__TO DO__.
Retype the records below exactly as they stand, but with no images.

(MATERIAL FOR THE TASK)

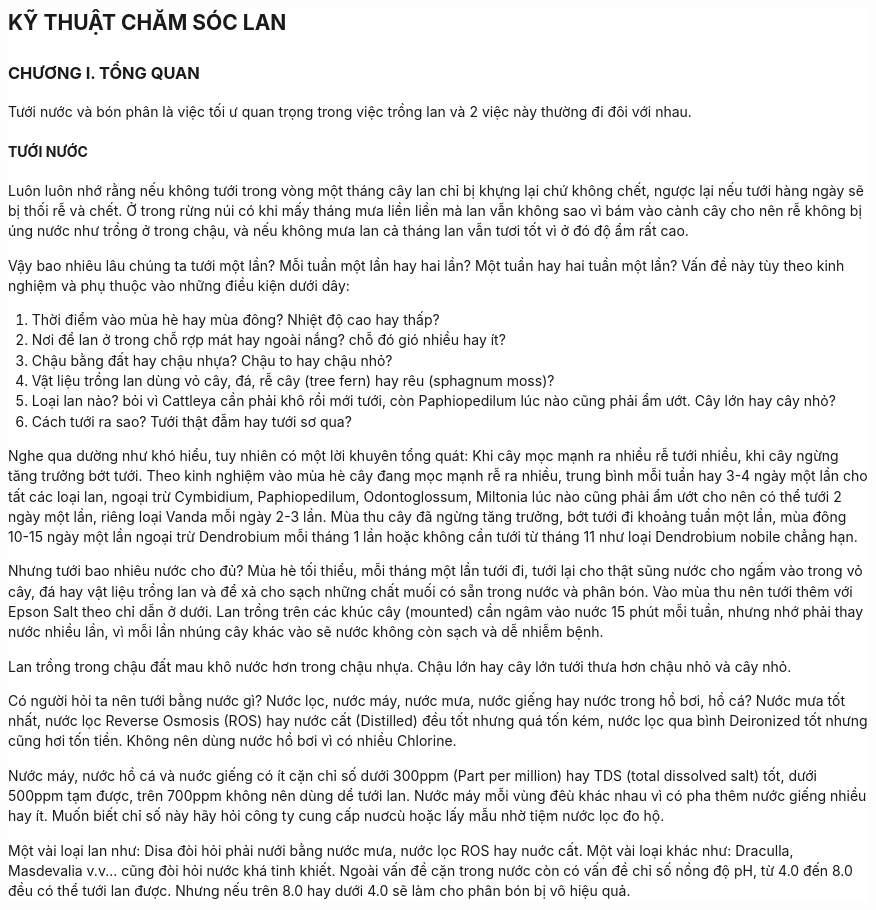 ## KỸ THUẬT CHĂM SÓC LAN

### CHƯƠNG I. TỔNG QUAN
 
Tưới nước và bón phân là việc tối ư quan trọng trong việc trồng lan và 2 việc này thường đi đôi với nhau.
 
#### TƯỚI NƯỚC
 
Luôn luôn nhớ rằng nếu không tưới trong vòng một tháng cây lan chỉ bị khựng lại chứ không chết, ngược lại nếu tưới hàng ngày sẽ bị thối rễ và chết. Ở trong rừng núi có khi mấy tháng mưa liền liền mà lan vẫn không sao vì bám vào cành cây cho nên rễ không bị úng nước như trồng ở trong chậu, và nếu không mưa lan cả tháng lan vẫn tươi tốt vì ở đó độ ẩm rất cao.
 
Vậy bao nhiêu lâu chúng ta tưới một lần? Mỗi tuần một lần hay hai lần? Một tuần hay hai tuần một lần? Vấn đề này tùy theo kinh nghiệm và phụ thuộc vào những điều kiện dưới dây:
 
1. Thời điểm vào mùa hè hay mùa đông? Nhiệt độ cao hay thấp?
2. Nơi để lan ở trong chỗ rợp mát hay ngoài nắng? chỗ đó gió nhiều hay ít?
3. Chậu bằng đất hay chậu nhựa? Chậu to hay chậu nhỏ?
4. Vật liệu trồng lan dùng vỏ cây, đá, rễ cây (tree fern) hay rêu (sphagnum moss)?
5. Loại lan nào? bỏi vì Cattleya cần phải khô rồi mới tưới, còn Paphiopedilum lúc nào cũng phải ẩm ướt. Cây lớn hay cây nhỏ?
6. Cách tưới ra sao? Tưới thật đẫm hay tưới sơ qua?
 
Nghe qua dường như khó hiểu, tuy nhiên có một lời khuyên tổng quát: Khi cây mọc mạnh ra nhiều rễ tưới nhiều, khi cây ngừng tăng trưởng bớt tưới. Theo kinh nghiệm vào mùa hè cây đang mọc mạnh rễ ra nhiều, trung bình mỗi tuần hay 3-4 ngày một lần cho tất các loại lan, ngoại trừ Cymbidium, Paphiopedilum, Odontoglossum, Miltonia lúc nào cũng phải ẩm ướt cho nên có thể tưới 2 ngày một lần, riêng loại Vanda mỗi ngày 2-3 lần. Mùa thu cây đã ngừng tăng trưởng, bớt tưới đi khoảng tuần một lần, mùa đông 10-15 ngày một lần ngoại trừ Dendrobium mỗi tháng 1 lần hoặc không cần tưới từ tháng 11 như loại Dendrobium nobile chẳng hạn.
 
Nhưng tưới bao nhiêu nước cho đủ? Mùa hè tối thiểu, mỗi tháng một lần tưới đi, tưới lại cho thật sũng nước cho ngấm vào trong vỏ cây, đá hay vật liệu trồng lan và để xả cho sạch những chất muối có sẵn trong nước và phân bón. Vào mùa thu nên tưới thêm với Epson Salt theo chỉ dẫn ở dưới. Lan trồng trên các khúc cây (mounted) cần ngâm vào nuớc 15 phút mỗi tuần, nhưng nhớ phải thay nước nhiều lần, vì mỗi lần nhúng cây khác vào sẽ nước không còn sạch và dễ nhiễm bệnh.
 
Lan trồng trong chậu đất mau khô nước hơn trong chậu nhựa. Chậu lớn hay cây lớn tưới thưa hơn chậu nhỏ và cây nhỏ.
 
Có người hỏi ta nên tưới bằng nước gì? Nước lọc, nước máy, nước mưa, nước giếng hay nước trong hồ bơi, hồ cá? Nước mưa tốt nhất, nước lọc Reverse Osmosis (ROS) hay nước cất (Distilled) đều tốt nhưng quá tốn kém, nước lọc qua bình Deironized tốt nhưng cũng hơi tốn tiền. Không nên dùng nước hồ bơi vì có nhiều Chlorine.
 
Nước máy, nước hồ cá và nuớc giếng có ít cặn chỉ số dưới 300ppm (Part per million) hay TDS (total dissolved salt) tốt, dưới 500ppm tạm được, trên 700ppm không nên dùng dể tưới lan. Nước máy mỗi vùng đêù khác nhau vì có pha thêm nước giếng nhiều hay ít. Muốn biết chỉ số này hãy hỏi công ty cung cấp nuơcù hoặc lấy mẫu nhờ tiệm nước lọc đo hộ.
 
Một vài loại lan như: Disa đòi hỏi phải nưới bằng nước mưa, nước lọc ROS hay nuớc cất. Một vài loại khác như: Draculla, Masdevalia v.v... cũng đòi hỏi nước khá tinh khiết.
Ngoài vấn đề cặn trong nước còn có vấn đề chỉ số nồng độ pH, từ 4.0 đến 8.0 đều có thể tưới lan được. Nhưng nếu trên 8.0 hay dưới 4.0 sẽ làm cho phân bón bị vô hiệu quả.
 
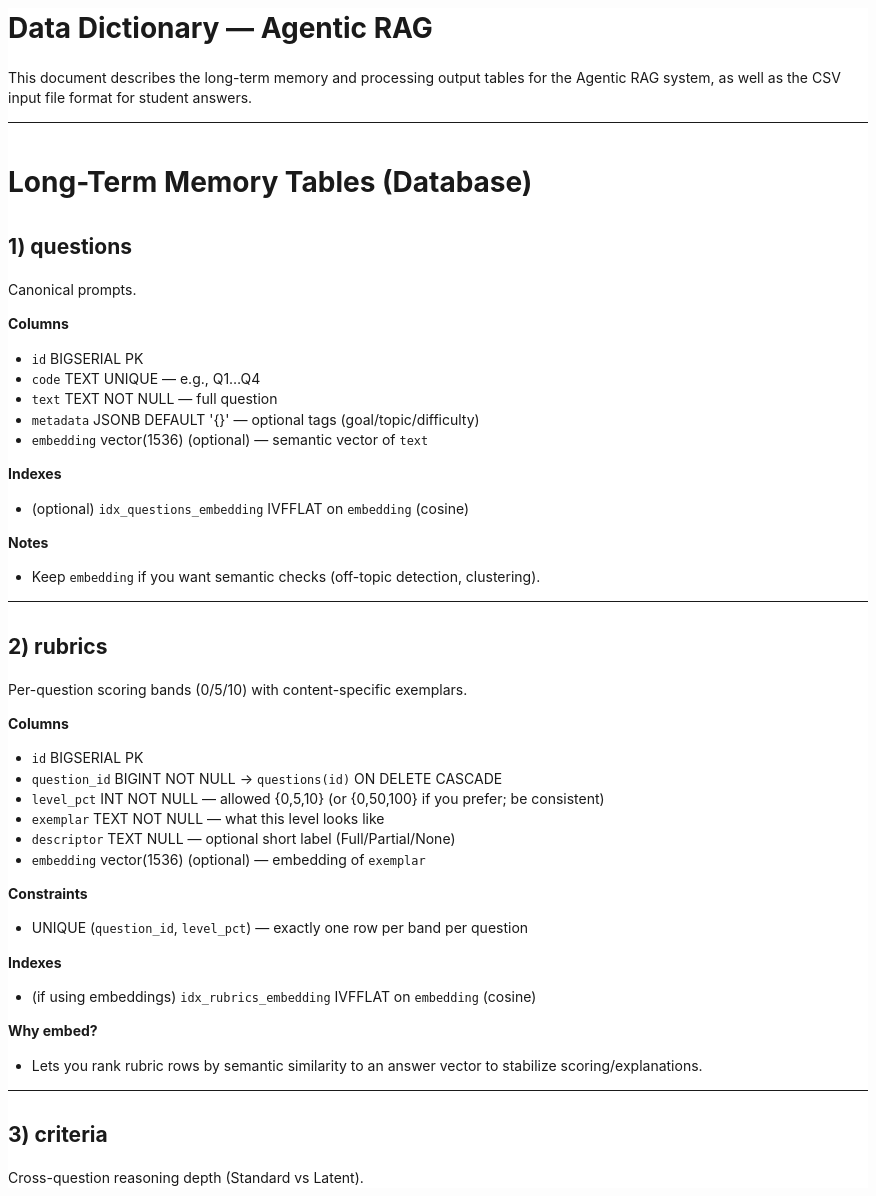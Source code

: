 # Data Dictionary — Agentic RAG

This document describes the long-term memory and processing output tables for the Agentic RAG system, as well as the CSV input file format for student answers.

---

# Long-Term Memory Tables (Database)

## 1) questions
Canonical prompts.

**Columns**
- `id` BIGSERIAL PK
- `code` TEXT UNIQUE — e.g., Q1…Q4
- `text` TEXT NOT NULL — full question
- `metadata` JSONB DEFAULT '{}' — optional tags (goal/topic/difficulty)
- `embedding` vector(1536) (optional) — semantic vector of `text`

**Indexes**
- (optional) `idx_questions_embedding` IVFFLAT on `embedding` (cosine)

**Notes**
- Keep `embedding` if you want semantic checks (off-topic detection, clustering).

---

## 2) rubrics
Per-question scoring bands (0/5/10) with content-specific exemplars.

**Columns**
- `id` BIGSERIAL PK
- `question_id` BIGINT NOT NULL → `questions(id)` ON DELETE CASCADE
- `level_pct` INT NOT NULL — allowed {0,5,10} (or {0,50,100} if you prefer; be consistent)
- `exemplar` TEXT NOT NULL — what this level looks like
- `descriptor` TEXT NULL — optional short label (Full/Partial/None)
- `embedding` vector(1536) (optional) — embedding of `exemplar`

**Constraints**
- UNIQUE (`question_id`, `level_pct`) — exactly one row per band per question

**Indexes**
- (if using embeddings) `idx_rubrics_embedding` IVFFLAT on `embedding` (cosine)

**Why embed?**
- Lets you rank rubric rows by semantic similarity to an answer vector to stabilize scoring/explanations.

---

## 3) criteria
Cross-question reasoning depth (Standard vs Latent).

(End MATERIAL FOR THE TASK)

__RESPONSE__.
 ## KỸ THUẬT CHĂM SÓC LAN

### CHƯƠNG I. TỔNG QUAN
 
Tưới nước và bón phân là việc tối ư quan trọng trong việc trồng lan và 2 việc này thường đi đôi với nhau.
 
#### TƯỚI NƯỚC
 
Luôn luôn nhớ rằng nếu không tưới trong vòng một tháng cây lan chỉ bị khựng lại chứ không chết, ngược lại nếu tưới hàng ngày sẽ bị thối rễ và chết. Ở trong rừng núi có khi mấy tháng mưa liền liền mà lan vẫn không sao vì bám vào cành cây cho nên rễ không bị úng nước như trồng ở trong chậu, và nếu không mưa lan cả tháng lan vẫn tươi tốt vì ở đó độ ẩm rất cao.
 
Vậy bao nhiêu lâu chúng ta tưới một lần? Mỗi tuần một lần hay hai lần? Một tuần hay hai tuần một lần? Vấn đề này tùy theo kinh nghiệm và phụ thuộc vào những điều kiện dưới dây:
 
1. Thời điểm vào mùa hè hay mùa đông? Nhiệt độ cao hay thấp?
2. Nơi để lan ở trong chỗ rợp mát hay ngoài nắng? chỗ đó gió nhiều hay ít?
3. Chậu bằng đất hay chậu nhựa? Chậu to hay chậu nhỏ?
4. Vật liệu trồng lan dùng vỏ cây, đá, rễ cây (tree fern) hay rêu (sphagnum moss)?
5. Loại lan nào? bỏi vì Cattleya cần phải khô rồi mới tưới, còn Paphiopedilum lúc nào cũng phải ẩm ướt. Cây lớn hay cây nhỏ?
6. Cách tưới ra sao? Tưới thật đẫm hay tưới sơ qua?
 
Nghe qua dường như khó hiểu, tuy nhiên có một lời khuyên tổng quát: Khi cây mọc mạnh ra nhiều rễ tưới nhiều, khi cây ngừng tăng trưởng bớt tưới. Theo kinh nghiệm vào mùa hè cây đang mọc mạnh rễ ra nhiều, trung bình mỗi tuần hay 3-4 ngày một lần cho tất các loại lan, ngoại trừ Cymbidium, Paphiopedilum, Odontoglossum, Miltonia lúc nào cũng phải ẩm ướt cho nên có thể tưới 2 ngày một lần, riêng loại Vanda mỗi ngày 2-3 lần. Mùa thu cây đã ngừng tăng trưởng, bớt tưới đi khoảng tuần một lần, mùa đông 10-15 ngày một lần ngoại trừ Dendrobium mỗi tháng 1 lần hoặc không cần tưới từ tháng 11 như loại Dendrobium nobile chẳng hạn.
 
Nhưng tưới bao nhiêu nước cho đủ? Mùa hè tối thiểu, mỗi tháng một lần tưới đi, tưới lại cho thật sũng nước cho ngấm vào trong vỏ cây, đá hay vật liệu trồng lan và để xả cho sạch những chất muối có sẵn trong nước và phân bón. Vào mùa thu nên tưới thêm với Epson Salt theo chỉ dẫn ở dưới. Lan trồng trên các khúc cây (mounted) cần ngâm vào nuớc 15 phút mỗi tuần, nhưng nhớ phải thay nước nhiều lần, vì mỗi lần nhúng cây khác vào sẽ nước không còn sạch và dễ nhiễm bệnh.
 
Lan trồng trong chậu đất mau khô nước hơn trong chậu nhựa. Chậu lớn hay cây lớn tưới thưa hơn chậu nhỏ và cây nhỏ.
 
Có người hỏi ta nên tưới bằng nước gì? Nước lọc, nước máy, nước mưa, nước giếng hay nước trong hồ bơi, hồ cá? Nước mưa tốt nhất, nước lọc Reverse Osmosis (ROS) hay nước cất (Distilled) đều tốt nhưng quá tốn kém, nước lọc qua bình Deironized tốt nhưng cũng hơi tốn tiền. Không nên dùng nước hồ bơi vì có nhiều Chlorine.
 
Nước máy, nước hồ cá và nuớc giếng có ít cặn chỉ số dưới 300ppm (Part per million) hay TDS (total dissolved salt) tốt, dưới 500ppm tạm được, trên 700ppm không nên dùng dể tưới lan. Nước máy mỗi vùng đêù khác nhau vì có pha thêm nước giếng nhiều hay ít. Muốn biết chỉ số này hãy hỏi công ty cung cấp nuơcù hoặc lấy mẫu nhờ tiệm nước lọc đo hộ.
 
Một vài loại lan như: Disa đòi hỏi phải nưới bằng nước mưa, nước lọc ROS hay nuớc cất. Một vài loại khác như: Draculla, Masdevalia v.v... cũng đòi hỏi nước khá tinh khiết.
Ngoài vấn đề cặn trong nước còn có vấn đề chỉ số nồng độ pH, từ 4.0 đến 8.0 đều có thể tưới lan được. Nhưng nếu trên 8.0 hay dưới 4.0 sẽ làm cho phân bón bị vô hiệu quả.
 
Source code

: # Data Dictionary — Agentic RAG

This document describes the long-term memory and processing output tables for the Agentic RAG system, as well as the CSV input file format for student answers.

---

# Long-Term Memory Tables (Database)

## 1) questions
Canonical prompts.

**Columns**
- `id` BIGSERIAL PK
- `code` TEXT UNIQUE — e.g., Q1…Q4
- `text` TEXT NOT NULL — full question
- `metadata` JSONB DEFAULT '{}' — optional tags (goal/topic/difficulty)
- `embedding` vector(1536) (optional) — semantic vector of `text`

**Indexes**
- (optional) `idx_questions_embedding` IVFFLAT on `embedding` (cosine)

**Notes**
- Keep `embedding` if you want semantic checks (off-topic detection, clustering).

---

## 2) rubrics
Per-question scoring bands (0/5/10) with content-specific exemplars.

**Columns**
- `id` BIGSERIAL PK
- `question_id` BIGINT NOT NULL → `questions(id)` ON DELETE CASCADE
- `level_pct` INT NOT NULL — allowed {0,5,10} (or {0,50,100} if you prefer; be consistent)
- `exemplar` TEXT NOT NULL — what this level looks like
- `descriptor` TEXT NULL — optional short label (Full/Partial/None)
- `embedding` vector(1536) (optional) — embedding of `exemplar`

**Constraints**
- UNIQUE (`question_id`, `level_pct`) — exactly one row per band per question

**Indexes**
- (if using embeddings) `idx_rubrics_embedding` IVFFLAT on `embedding` (cosine)

**Why embed?**
- Lets you rank rubric rows by semantic similarity to an answer vector to stabilize scoring/explanations.

---

## 3) criteria
Cross-question reasoning depth (Standard vs Latent).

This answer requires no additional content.